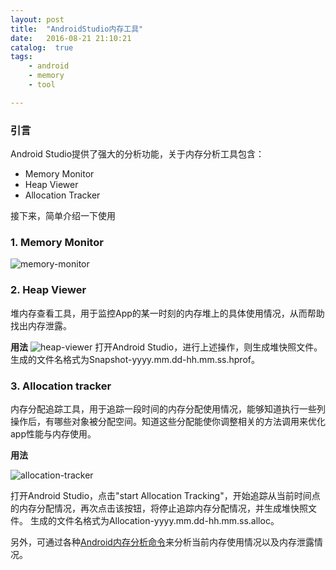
 ```yaml
---
layout: post
title:  "AndroidStudio内存工具"
date:   2016-08-21 21:10:21
catalog:  true
tags:
    - android
    - memory
    - tool

---
```



### 引言

Android Studio提供了强大的分析功能，关于内存分析工具包含：

- Memory Monitor
- Heap Viewer
- Allocation Tracker

接下来，简单介绍一下使用

### 1. Memory Monitor

![memory-monitor](/images/android-tools/memory-monitor.png)


### 2. Heap Viewer

堆内存查看工具，用于监控App的某一时刻的内存堆上的具体使用情况，从而帮助找出内存泄露。

**用法**
![heap-viewer](\images\android-tools\heap-viewer.png)
打开Android Studio，进行上述操作，则生成堆快照文件。 生成的文件名格式为Snapshot-yyyy.mm.dd-hh.mm.ss.hprof。

### 3. Allocation tracker

内存分配追踪工具，用于追踪一段时间的内存分配使用情况，能够知道执行一些列操作后，有哪些对象被分配空间。知道这些分配能使你调整相关的方法调用来优化app性能与内存使用。

**用法**

![allocation-tracker](\images\android-tools\allocation-tracker.png)

打开Android Studio，点击"start Allocation Tracking"，开始追踪从当前时间点的内存分配情况，再次点击该按钮，将停止追踪内存分配情况，并生成堆快照文件。 生成的文件名格式为Allocation-yyyy.mm.dd-hh.mm.ss.alloc。

另外，可通过各种[Android内存分析命令](http://gityuan.com/2016/01/02/memory-tool/)来分析当前内存使用情况以及内存泄露情况。
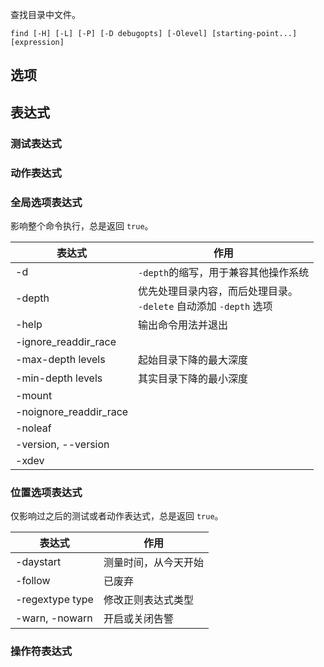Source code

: 查找目录中文件。

```
find [-H] [-L] [-P] [-D debugopts] [-Olevel] [starting-point...] [expression]
```



## 选项



## 表达式

### 测试表达式



### 动作表达式



### 全局选项表达式

影响整个命令执行，总是返回 `true`。

| 表达式                 | 作用                                                         |
| ---------------------- | ------------------------------------------------------------ |
| -d                     | `-depth`的缩写，用于兼容其他操作系统                         |
| -depth                 | 优先处理目录内容，而后处理目录。<br/>`-delete` 自动添加 `-depth` 选项 |
| -help                  | 输出命令用法并退出                                           |
| -ignore_readdir_race   |                                                              |
| -max-depth levels      | 起始目录下降的最大深度                                       |
| -min-depth levels      | 其实目录下降的最小深度                                       |
| -mount                 |                                                              |
| -noignore_readdir_race |                                                              |
| -noleaf                |                                                              |
| -version, --version    |                                                              |
| -xdev                  |                                                              |



### 位置选项表达式

仅影响过之后的测试或者动作表达式，总是返回 `true`。

| 表达式          | 作用                 |
| --------------- | -------------------- |
| -daystart       | 测量时间，从今天开始 |
| -follow         | 已废弃               |
| -regextype type | 修改正则表达式类型   |
| -warn, -nowarn  | 开启或关闭告警       |



### 操作符表达式

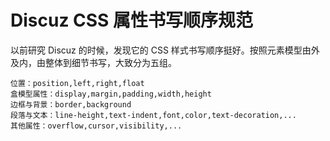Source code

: # Discuz CSS 属性书写顺序规范

以前研究 Discuz 的时候，发现它的 CSS 样式书写顺序挺好。按照元素模型由外及内，由整体到细节书写，大致分为五组。

```
位置：position,left,right,float
盒模型属性：display,margin,padding,width,height
边框与背景：border,background
段落与文本：line-height,text-indent,font,color,text-decoration,...
其他属性：overflow,cursor,visibility,...
```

------------------------------------------------------------

Skip the pictures and print each record exactly as it stands.

§ **EXERCISE RESPONSE**:
 ```yaml
---
layout: post
title:  "AndroidStudio内存工具"
date:   2016-08-21 21:10:21
catalog:  true
tags:
    - android
    - memory
    - tool

---
```



### 引言

Android Studio提供了强大的分析功能，关于内存分析工具包含：

- Memory Monitor
- Heap Viewer
- Allocation Tracker

接下来，简单介绍一下使用

### 1. Memory Monitor

![memory-monitor](/images/android-tools/memory-monitor.png)


### 2. Heap Viewer

堆内存查看工具，用于监控App的某一时刻的内存堆上的具体使用情况，从而帮助找出内存泄露。

**用法**
![heap-viewer](\images\android-tools\heap-viewer.png)
打开Android Studio，进行上述操作，则生成堆快照文件。 生成的文件名格式为Snapshot-yyyy.mm.dd-hh.mm.ss.hprof。

### 3. Allocation tracker

内存分配追踪工具，用于追踪一段时间的内存分配使用情况，能够知道执行一些列操作后，有哪些对象被分配空间。知道这些分配能使你调整相关的方法调用来优化app性能与内存使用。

**用法**

![allocation-tracker](\images\android-tools\allocation-tracker.png)

打开Android Studio，点击"start Allocation Tracking"，开始追踪从当前时间点的内存分配情况，再次点击该按钮，将停止追踪内存分配情况，并生成堆快照文件。 生成的文件名格式为Allocation-yyyy.mm.dd-hh.mm.ss.alloc。

另外，可通过各种[Android内存分析命令](http://gityuan.com/2016/01/02/memory-tool/)来分析当前内存使用情况以及内存泄露情况。
Source code

: 查找目录中文件。

```
find [-H] [-L] [-P] [-D debugopts] [-Olevel] [starting-point...] [expression]
```



## 选项



## 表达式

### 测试表达式



### 动作表达式



### 全局选项表达式

影响整个命令执行，总是返回 `true`。

| 表达式                 | 作用                                                         |
| ---------------------- | ------------------------------------------------------------ |
| -d                     | `-depth`的缩写，用于兼容其他操作系统                         |
| -depth                 | 优先处理目录内容，而后处理目录。<br/>`-delete` 自动添加 `-depth` 选项 |
| -help                  | 输出命令用法并退出                                           |
| -ignore_readdir_race   |                                                              |
| -max-depth levels      | 起始目录下降的最大深度                                       |
| -min-depth levels      | 其实目录下降的最小深度                                       |
| -mount                 |                                                              |
| -noignore_readdir_race |                                                              |
| -noleaf                |                                                              |
| -version, --version    |                                                              |
| -xdev                  |                                                              |



### 位置选项表达式

仅影响过之后的测试或者动作表达式，总是返回 `true`。

| 表达式          | 作用                 |
| --------------- | -------------------- |
| -daystart       | 测量时间，从今天开始 |
| -follow         | 已废弃               |
| -regextype type | 修改正则表达式类型   |
| -warn, -nowarn  | 开启或关闭告警       |



### 操作符表达式

Source code

: # Discuz CSS 属性书写顺序规范

以前研究 Discuz 的时候，发现它的 CSS 样式书写顺序挺好。按照元素模型由外及内，由整体到细节书写，大致分为五组。

```
位置：position,left,right,float
盒模型属性：display,margin,padding,width,height
边框与背景：border,background
段落与文本：line-height,text-indent,font,color,text-decoration,...
其他属性：overflow,cursor,visibility,...
```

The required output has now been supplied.